Montag, 16. August 2021

Kabul

Rechtzeitig zur Bundestagswahl im September 2021 haben die Taliban die afghanische Hauptstadt Kabul eingenommen und damit ein weiteres Kapitel der Fremdherrschaft in dem islamischen Land beendet. Der nach den Terroranschlägen vom 11. September 2001 begonnene Einsatz bewaffneter deutscher Streitkräfte im Jahre 2002 endete im Juni 2021 mit über 12 Milliarden Euro Kosten und 59 toten deutsche Soldaten.

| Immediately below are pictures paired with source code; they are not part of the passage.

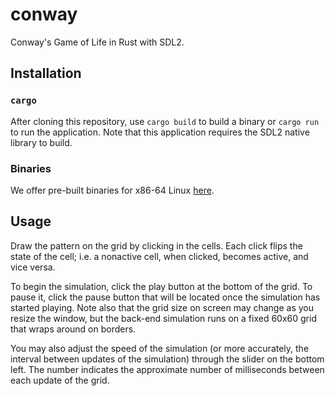 # conway
Conway's Game of Life in Rust with SDL2.

## Installation
### `cargo`
After cloning this repository, use `cargo build` to build a binary or `cargo run` to run 
the application. Note that this application requires the SDL2 native library to 
build.

### Binaries
We offer pre-built binaries for x86-64 Linux [here](https://github.com/Injng/conway/releases/latest).

## Usage
Draw the pattern on the grid by clicking in the cells. Each click flips the state of the cell; 
i.e. a nonactive cell, when clicked, becomes active, and vice versa.

To begin the simulation, click the play button at the bottom of the grid. To pause it, click 
the pause button that will be located once the simulation has started playing. Note also that
the grid size on screen may change as you resize the window, but the back-end simulation runs
on a fixed 60x60 grid that wraps around on borders.

You may also adjust the speed of the simulation (or more accurately, the interval between
updates of the simulation) through the slider on the bottom left. The number indicates the
approximate number of milliseconds between each update of the grid.
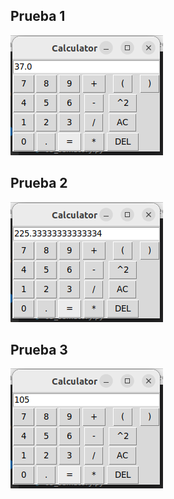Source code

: <h2>Prueba 1</h2>

![flowchart](/Imagenes/Calc1.png)

<h2>Prueba 2</h2>

![flowchart](/Imagenes/Calc2.png)

<h2>Prueba 3</h2>

![flowchart](/Imagenes/Calc3.png)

Wie man angesichts der kriegerischen Gesichte von Afghanistan in Deutschland darauf kommen konnte, in dem 5000 Kilometer entfernten Land der Paschtunen irgendetwas militärisch ausrichten zu können, nachdem dort bereits die Engländer und Russen in den vergangenen Jahrhunderten empfindliche Niederlagen hinnehmen mussten, bleibt unklar.

Andererseits sind Machtgeilheit und Profilierungssucht von Politikern ein internationales Phänomen, dass die Bevölkerung bezahlt und Staatsbedienstete ausbaden müssen, so dass nicht einzusehen wäre, warum ausgerechnet Deutschland nicht davon betroffen sein sollte. Die solidarische Geste gegenüber den Vereinigten Staaten von Amerika unter dem Vorwand der Verteidigung der deutschen Freiheit am Hindukusch endete mit der erfolgreichen Aufrüstung der Taliban, die sich durch die Übernahme Afghanistans mit modernsten Waffen im Werte von mehreren Milliarden Euro auf Dauer dort werden etablieren können.

Da der Islam bekanntlich zu Deutschland gehört, sollte man auch der strengen Auslegung des Korans in Afghanistan durch die Taliban nicht mit einer grundsätzlichen Abwehrhaltung gegenübertreten, sondern der Neuordnung der Machtverhältnisse in Afghanistan positiv gegenüberstehen. Die überhebliche Haltung westlicher Demokratien, Staaten mit vollkommen anderen historischen und kulturellen Hintergründen die Vorzüge einer tatsächlich vorwiegend an materiellen Werten ausgerichteten Gesellschaft nahebringen zu wollen, musste insbesondere in Afghanistan scheitern.

Schließlich ist laut der afghanischen Verfassung der Islam die Staatsreligion Afghanistans. Artikel 2 der Verfassung der Islamischen Republik Afghanistan vom Januar 2004 legt die "heilige Religion des Islam" als Religion Afghanistans fest. Gemäß Artikel 3 dieser Verfassung darf kein Gesetz in Widerspruch zu den Lehren und Vorschriften des Islam stehen. Das sollte auch hier als unproblematisch erkannt werden, denn wie die Türkisch-Islamische Union der Anstalt für Religion e.V. richtungsweisend ausführt, ist es Ziel des Islam, "den Menschen ein Leben in Frieden und Eintracht zu bescheren, wozu er die Menschen gemahnt, den Frieden und die Gerechtigkeit auf Erden zu etablieren. Auch seiner Wortbedeutung nach ist und bringt der Islam “Frieden” und “Sicherheit”. Ein “Muslim” ist demnach jemand, der Frieden und Sicherheit erlangt hat und dieses zum Ziel hat."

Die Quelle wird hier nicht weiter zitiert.